А Сергей Александрович гордой поступью прошествовал дальше, удовлетворенный маленькой победой-местью. Свой вариант доброты Вальтраут Фрицевны он уже снял. Только к доброму человеку доверчиво идут звери, а у оператора на пленке уже два таких доказательств, зачем в фильме третье? Только зря пленку переводить.
Обоим — и Замиру и Сергею Александровичу самим нужны были пуды доброты, чтобы прощать друг другу те пуды соли, которые они друг другу запихивали в рот. И эта доброта в них была, и она множилась, но не сразу, ведь оба работали друг с другом первый (и последний! — так кричали они друг другу в минуты обоюдного гнева) раз. Притираться им приходилось непосредственно в процессе работы. И требовалось одно — доверие к таланту другого, уверенность, что каждый хочет и может отдать для фильма все, на что способен, и что способности эти равные. А разве такое сразу увидишь?
Вечером, конечно, состоялось крупное выяснение отношений между Замиром и Сергеем Александровичем на тему «кто кого ни во что не ставит».

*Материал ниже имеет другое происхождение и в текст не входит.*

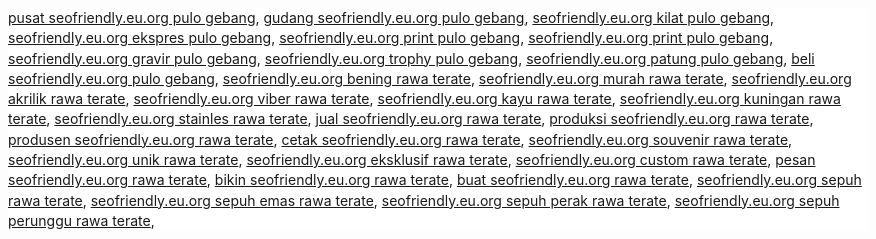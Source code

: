 <a href="http://inpoweryourkids.com/__media__/js/netsoltrademark.php?d=seofriendly.eu.org">pusat seofriendly.eu.org pulo gebang</a>, 
<a href="http://smarterlending.net/__media__/js/netsoltrademark.php?d=seofriendly.eu.org">gudang seofriendly.eu.org pulo gebang</a>, 
<a href="http://badgerplugco.com/__media__/js/netsoltrademark.php?d=seofriendly.eu.org">seofriendly.eu.org kilat pulo gebang</a>, 
<a href="http://ironwoodranch.org/__media__/js/netsoltrademark.php?d=seofriendly.eu.org">seofriendly.eu.org ekspres pulo gebang</a>, 
<a href="http://sparkfox.com/__media__/js/netsoltrademark.php?d=seofriendly.eu.org">seofriendly.eu.org print pulo gebang</a>, 
<a href="http://backyardjams.com/__media__/js/netsoltrademark.php?d=seofriendly.eu.org">seofriendly.eu.org print pulo gebang</a>, 
<a href="http://riskdirector.info/__media__/js/netsoltrademark.php?d=seofriendly.eu.org">seofriendly.eu.org gravir pulo gebang</a>, 
<a href="http://bioangel.com/__media__/js/netsoltrademark.php?d=seofriendly.eu.org">seofriendly.eu.org trophy pulo gebang</a>, 
<a href="http://squishthephish.com/__media__/js/netsoltrademark.php?d=seofriendly.eu.org">seofriendly.eu.org patung pulo gebang</a>, 
<a href="http://jinxann.com/__media__/js/netsoltrademark.php?d=seofriendly.eu.org">beli seofriendly.eu.org pulo gebang</a>, 
<a href="http://qc-lasers.com/__media__/js/netsoltrademark.php?d=seofriendly.eu.org">seofriendly.eu.org bening rawa terate</a>, 
<a href="http://ipainthouses.com/__media__/js/netsoltrademark.php?d=seofriendly.eu.org">seofriendly.eu.org murah rawa terate</a>, 
<a href="http://onboardingmachine.com/__media__/js/netsoltrademark.php?d=seofriendly.eu.org">seofriendly.eu.org akrilik rawa terate</a>, 
<a href="http://nxtown.com/__media__/js/netsoltrademark.php?d=seofriendly.eu.org">seofriendly.eu.org viber rawa terate</a>, 
<a href="http://cardheads.com/__media__/js/netsoltrademark.php?d=seofriendly.eu.org">seofriendly.eu.org kayu rawa terate</a>, 
<a href="http://theconainables.net/__media__/js/netsoltrademark.php?d=seofriendly.eu.org">seofriendly.eu.org kuningan rawa terate</a>, 
<a href="http://phapay.net/__media__/js/netsoltrademark.php?d=seofriendly.eu.org">seofriendly.eu.org stainles rawa terate</a>, 
<a href="http://concast.com.mx/__media__/js/netsoltrademark.php?d=seofriendly.eu.org">jual seofriendly.eu.org rawa terate</a>, 
<a href="http://pcmall-it.com/__media__/js/netsoltrademark.php?d=seofriendly.eu.org">produksi seofriendly.eu.org rawa terate</a>, 
<a href="http://heatherstrange.com/__media__/js/netsoltrademark.php?d=seofriendly.eu.org">produsen seofriendly.eu.org rawa terate</a>, 
<a href="http://plugandplaynj.com/__media__/js/netsoltrademark.php?d=seofriendly.eu.org">cetak seofriendly.eu.org rawa terate</a>, 
<a href="http://spf-cosmetics.com/__media__/js/netsoltrademark.php?d=seofriendly.eu.org">seofriendly.eu.org souvenir rawa terate</a>, 
<a href="http://txtape.com/__media__/js/netsoltrademark.php?d=seofriendly.eu.org">seofriendly.eu.org unik rawa terate</a>, 
<a href="http://swtimes.co/__media__/js/netsoltrademark.php?d=seofriendly.eu.org">seofriendly.eu.org eksklusif rawa terate</a>, 
<a href="http://ki-truss.com/__media__/js/netsoltrademark.php?d=seofriendly.eu.org">seofriendly.eu.org custom rawa terate</a>, 
<a href="http://cymplicity.com/__media__/js/netsoltrademark.php?d=seofriendly.eu.org">pesan seofriendly.eu.org rawa terate</a>, 
<a href="http://htoutlet.us/__media__/js/netsoltrademark.php?d=seofriendly.eu.org">bikin seofriendly.eu.org rawa terate</a>, 
<a href="http://prep.tv/__media__/js/netsoltrademark.php?d=seofriendly.eu.org">buat seofriendly.eu.org rawa terate</a>, 
<a href="http://princessairhead.com/__media__/js/netsoltrademark.php?d=seofriendly.eu.org">seofriendly.eu.org sepuh rawa terate</a>, 
<a href="http://painclinics.com/__media__/js/netsoltrademark.php?d=seofriendly.eu.org">seofriendly.eu.org sepuh emas rawa terate</a>, 
<a href="http://euproperties.com/__media__/js/netsoltrademark.php?d=seofriendly.eu.org">seofriendly.eu.org sepuh perak rawa terate</a>, 
<a href="http://a1algaefuel.com/__media__/js/netsoltrademark.php?d=seofriendly.eu.org">seofriendly.eu.org sepuh perunggu rawa terate</a>, 
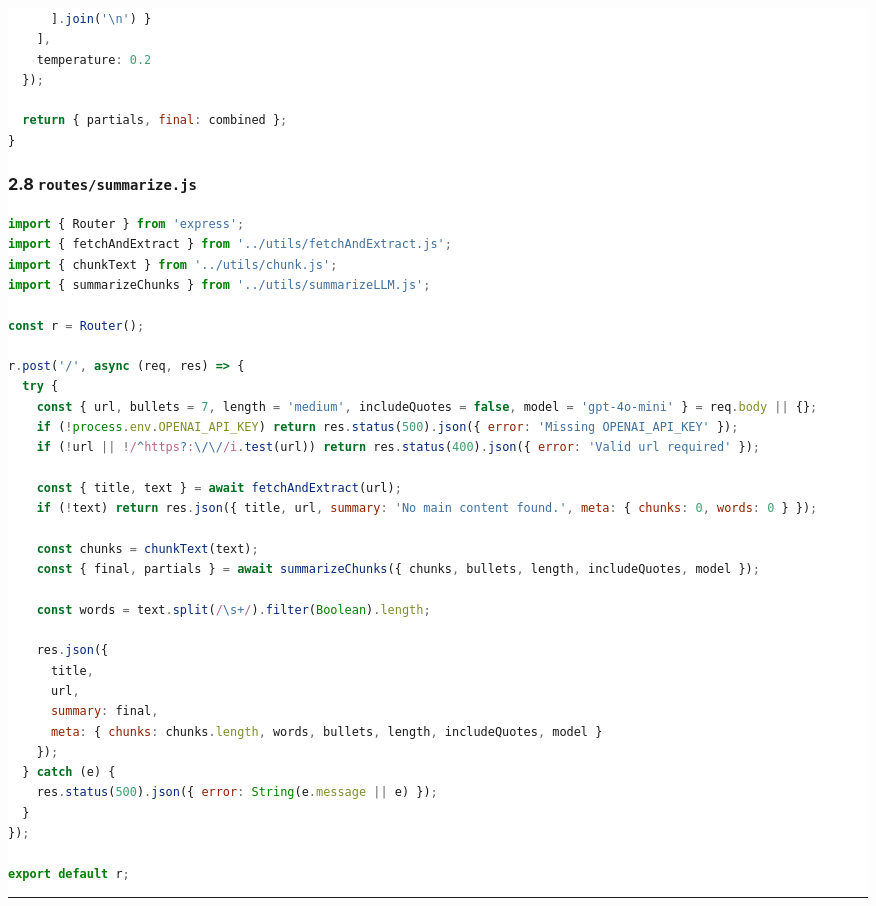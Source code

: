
 ```js
      ].join('\n') }
    ],
    temperature: 0.2
  });

  return { partials, final: combined };
}
```

### 2.8 `routes/summarize.js`

```js
import { Router } from 'express';
import { fetchAndExtract } from '../utils/fetchAndExtract.js';
import { chunkText } from '../utils/chunk.js';
import { summarizeChunks } from '../utils/summarizeLLM.js';

const r = Router();

r.post('/', async (req, res) => {
  try {
    const { url, bullets = 7, length = 'medium', includeQuotes = false, model = 'gpt-4o-mini' } = req.body || {};
    if (!process.env.OPENAI_API_KEY) return res.status(500).json({ error: 'Missing OPENAI_API_KEY' });
    if (!url || !/^https?:\/\//i.test(url)) return res.status(400).json({ error: 'Valid url required' });

    const { title, text } = await fetchAndExtract(url);
    if (!text) return res.json({ title, url, summary: 'No main content found.', meta: { chunks: 0, words: 0 } });

    const chunks = chunkText(text);
    const { final, partials } = await summarizeChunks({ chunks, bullets, length, includeQuotes, model });

    const words = text.split(/\s+/).filter(Boolean).length;

    res.json({
      title,
      url,
      summary: final,
      meta: { chunks: chunks.length, words, bullets, length, includeQuotes, model }
    });
  } catch (e) {
    res.status(500).json({ error: String(e.message || e) });
  }
});

export default r;
```

---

В первые дни знакомства мне не нравились вечно возникающие между режиссером и оператором разборки. Взрослые мужики, а ссорятся как бабы — так мне думалось. Однако вскоре я заметила, что после ссор оба относились друг к другу внимательней, легче уступали, быстрее находили общее решение. Я поняла, что выяснения отношений были необходимы обоим, они проясняли ситуацию, помогали понять и прощать друг друга, сближали, рождали не отчуждение, а доброе взаимопонимание. Оба ссорились взахлеб, и каждому было потом стыдно за свою горячность и несправедливое отношение к другому. А потому ссоры создавали равенство в ощущении одинаковой неправоты и помогали его осознавать. А самое главное во время обоюдных вспышек гнева каждый кричал другому открыто о том, что ему не понравилось в действиях коллеги и потом, после бури и натиска каждый мог спокойно принять замечания, и постараться в следующий раз зря не обижать товарища. Они оба — и Замир и Сергей Александрович были очень добрыми людьми, которые умели прощать и налаживать отношения. А без этого фильм не снять. Да и здоровым после съемок не вернуться.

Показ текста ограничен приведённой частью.